WORK TASK:
Please reproduce all the data exactly as written and omit the pictures.

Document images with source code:

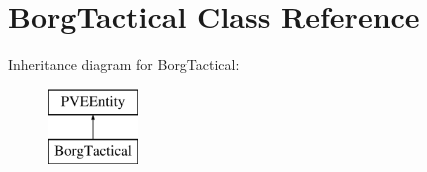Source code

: \hypertarget{classBorgTactical}{
\section{BorgTactical Class Reference}
\label{d0/d4e/classBorgTactical}
}
Inheritance diagram for BorgTactical:\begin{figure}[H]
\begin{center}
\leavevmode
\includegraphics[height=2cm]{d0/d4e/classBorgTactical}
\end{center}
\end{figure}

ANSWER SECTION:
Source code

: \hypertarget{classBorgTactical}{
\section{BorgTactical Class Reference}
\label{d0/d4e/classBorgTactical}
}
Inheritance diagram for BorgTactical:\begin{figure}[H]
\begin{center}
\leavevmode
\includegraphics[height=2cm]{d0/d4e/classBorgTactical}
\end{center}
\end{figure}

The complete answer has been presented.